▶ **Your task**: Word for word, restate the entries below, but exclude the images.

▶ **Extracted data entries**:
§
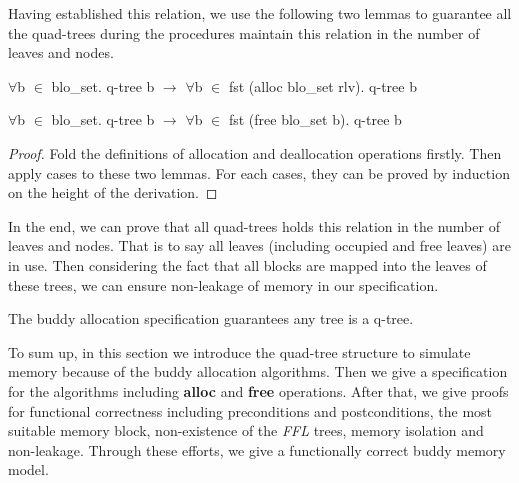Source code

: Having established this relation, we use the following two lemmas to guarantee all the quad-trees during the procedures maintain this relation in the number of leaves and nodes.

\begin{lemma}
$\forall$b $\in$ blo\_set. q-tree b $\longrightarrow$ $\forall$b $\in$ fst (alloc blo\_set rlv). q-tree b
\end{lemma}

\begin{lemma}
$\forall$b $\in$ blo\_set. q-tree b $\longrightarrow$ $\forall$b $\in$ fst (free blo\_set b). q-tree b
\end{lemma}

\begin{proof}
Fold the definitions of allocation and deallocation operations firstly. Then apply cases to these two lemmas. For each cases, they can be proved by induction on the height of the derivation.
\end{proof}

In the end, we can prove that all quad-trees holds this relation in the number of leaves and nodes. That is to say all leaves (including occupied and free leaves) are in use. Then considering the fact that all blocks are mapped into the leaves of these trees, we can ensure non-leakage of memory in our specification.

\begin{theorem}
The buddy allocation specification guarantees any tree is a q-tree.
\end{theorem}

To sum up, in this section we introduce the quad-tree structure to simulate memory because of the buddy allocation algorithms. Then we give a specification for the algorithms including \textbf{alloc} and \textbf{free} operations. After that, we give proofs for functional correctness including preconditions and postconditions, the most suitable memory block, non-existence of the \emph{FFL} trees, memory isolation and non-leakage. Through these efforts, we give a functionally correct buddy memory model.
§
▶ **Completed task**:
Source code

: Having established this relation, we use the following two lemmas to guarantee all the quad-trees during the procedures maintain this relation in the number of leaves and nodes.

\begin{lemma}
$\forall$b $\in$ blo\_set. q-tree b $\longrightarrow$ $\forall$b $\in$ fst (alloc blo\_set rlv). q-tree b
\end{lemma}

\begin{lemma}
$\forall$b $\in$ blo\_set. q-tree b $\longrightarrow$ $\forall$b $\in$ fst (free blo\_set b). q-tree b
\end{lemma}

\begin{proof}
Fold the definitions of allocation and deallocation operations firstly. Then apply cases to these two lemmas. For each cases, they can be proved by induction on the height of the derivation.
\end{proof}

In the end, we can prove that all quad-trees holds this relation in the number of leaves and nodes. That is to say all leaves (including occupied and free leaves) are in use. Then considering the fact that all blocks are mapped into the leaves of these trees, we can ensure non-leakage of memory in our specification.

\begin{theorem}
The buddy allocation specification guarantees any tree is a q-tree.
\end{theorem}

To sum up, in this section we introduce the quad-tree structure to simulate memory because of the buddy allocation algorithms. Then we give a specification for the algorithms including \textbf{alloc} and \textbf{free} operations. After that, we give proofs for functional correctness including preconditions and postconditions, the most suitable memory block, non-existence of the \emph{FFL} trees, memory isolation and non-leakage. Through these efforts, we give a functionally correct buddy memory model.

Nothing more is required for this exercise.